▶ Task to complete:
An exact, picture-free copy of the listing is required.

┌─ Material to process

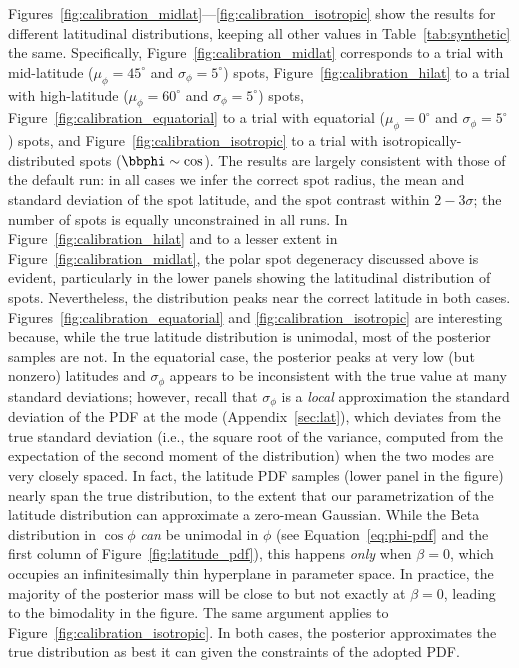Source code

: \documentclass[modern]{aastex62}
\begin{document}
Figures~\ref{fig:calibration_midlat}---\ref{fig:calibration_isotropic}
show the results for different latitudinal
distributions, keeping all other values in Table~\ref{tab:synthetic} the same.
Specifically, Figure~\ref{fig:calibration_midlat} corresponds to a trial
with mid-latitude ($\mu_\phi = 45^\circ$ and $\sigma_\phi = 5^\circ$) spots,
Figure~\ref{fig:calibration_hilat} to a trial with high-latitude
($\mu_\phi = 60^\circ$ and $\sigma_\phi = 5^\circ$) spots,
Figure~\ref{fig:calibration_equatorial} to a trial with equatorial
($\mu_\phi = 0^\circ$ and $\sigma_\phi = 5^\circ$) spots, and
Figure~\ref{fig:calibration_isotropic} to a trial with isotropically-distributed
spots ($\bbphi \sim \cos$).
The results are largely consistent with those of the default run: in all
cases we infer the correct spot radius, the mean and standard deviation of
the spot latitude, and the spot contrast within $2-3\sigma$; the number of
spots is equally unconstrained in all runs.
In Figure~\ref{fig:calibration_hilat} and to a lesser extent in
Figure~\ref{fig:calibration_midlat}, the polar spot degeneracy discussed
above is evident, particularly in the lower panels showing the latitudinal
distribution of spots. Nevertheless, the distribution peaks near the correct
latitude in both cases.
Figures~\ref{fig:calibration_equatorial} and \ref{fig:calibration_isotropic}
are interesting because, while the true latitude distribution is unimodal,
most of the posterior samples are not. In the equatorial case, the posterior
peaks at very low (but nonzero) latitudes and $\sigma_\phi$ appears to be
inconsistent with the true value at many standard deviations; however, recall
that $\sigma_\phi$ is a \emph{local} approximation the standard deviation of the
PDF at the mode (Appendix~\ref{sec:lat}), which deviates from the true
standard deviation (i.e., the
square root of the variance, computed from the expectation of the second
moment of the distribution) when the two modes are very closely spaced.
In fact, the latitude PDF samples (lower panel in the figure) nearly span
the true distribution, to the extent that our parametrization of the
latitude distribution can approximate a zero-mean Gaussian. While the Beta
distribution in $\cos\phi$ \emph{can} be unimodal in $\phi$ (see
Equation~\ref{eq:phi-pdf} and the first
column of Figure~\ref{fig:latitude_pdf}), this happens \emph{only} when
$\beta = 0$, which occupies an infinitesimally thin hyperplane in
parameter space. In practice, the majority of the posterior mass will be close
to but not exactly at $\beta = 0$, leading to the bimodality in the figure.
The same argument applies to Figure~\ref{fig:calibration_isotropic}.
In both cases, the posterior approximates the true distribution as best it
can given the constraints of the adopted PDF.
\end{document}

└─

▶ Response to the task:
Source code

: \documentclass[modern]{aastex62}
\begin{document}
Figures~\ref{fig:calibration_midlat}---\ref{fig:calibration_isotropic}
show the results for different latitudinal
distributions, keeping all other values in Table~\ref{tab:synthetic} the same.
Specifically, Figure~\ref{fig:calibration_midlat} corresponds to a trial
with mid-latitude ($\mu_\phi = 45^\circ$ and $\sigma_\phi = 5^\circ$) spots,
Figure~\ref{fig:calibration_hilat} to a trial with high-latitude
($\mu_\phi = 60^\circ$ and $\sigma_\phi = 5^\circ$) spots,
Figure~\ref{fig:calibration_equatorial} to a trial with equatorial
($\mu_\phi = 0^\circ$ and $\sigma_\phi = 5^\circ$) spots, and
Figure~\ref{fig:calibration_isotropic} to a trial with isotropically-distributed
spots ($\bbphi \sim \cos$).
The results are largely consistent with those of the default run: in all
cases we infer the correct spot radius, the mean and standard deviation of
the spot latitude, and the spot contrast within $2-3\sigma$; the number of
spots is equally unconstrained in all runs.
In Figure~\ref{fig:calibration_hilat} and to a lesser extent in
Figure~\ref{fig:calibration_midlat}, the polar spot degeneracy discussed
above is evident, particularly in the lower panels showing the latitudinal
distribution of spots. Nevertheless, the distribution peaks near the correct
latitude in both cases.
Figures~\ref{fig:calibration_equatorial} and \ref{fig:calibration_isotropic}
are interesting because, while the true latitude distribution is unimodal,
most of the posterior samples are not. In the equatorial case, the posterior
peaks at very low (but nonzero) latitudes and $\sigma_\phi$ appears to be
inconsistent with the true value at many standard deviations; however, recall
that $\sigma_\phi$ is a \emph{local} approximation the standard deviation of the
PDF at the mode (Appendix~\ref{sec:lat}), which deviates from the true
standard deviation (i.e., the
square root of the variance, computed from the expectation of the second
moment of the distribution) when the two modes are very closely spaced.
In fact, the latitude PDF samples (lower panel in the figure) nearly span
the true distribution, to the extent that our parametrization of the
latitude distribution can approximate a zero-mean Gaussian. While the Beta
distribution in $\cos\phi$ \emph{can} be unimodal in $\phi$ (see
Equation~\ref{eq:phi-pdf} and the first
column of Figure~\ref{fig:latitude_pdf}), this happens \emph{only} when
$\beta = 0$, which occupies an infinitesimally thin hyperplane in
parameter space. In practice, the majority of the posterior mass will be close
to but not exactly at $\beta = 0$, leading to the bimodality in the figure.
The same argument applies to Figure~\ref{fig:calibration_isotropic}.
In both cases, the posterior approximates the true distribution as best it
can given the constraints of the adopted PDF.
\end{document}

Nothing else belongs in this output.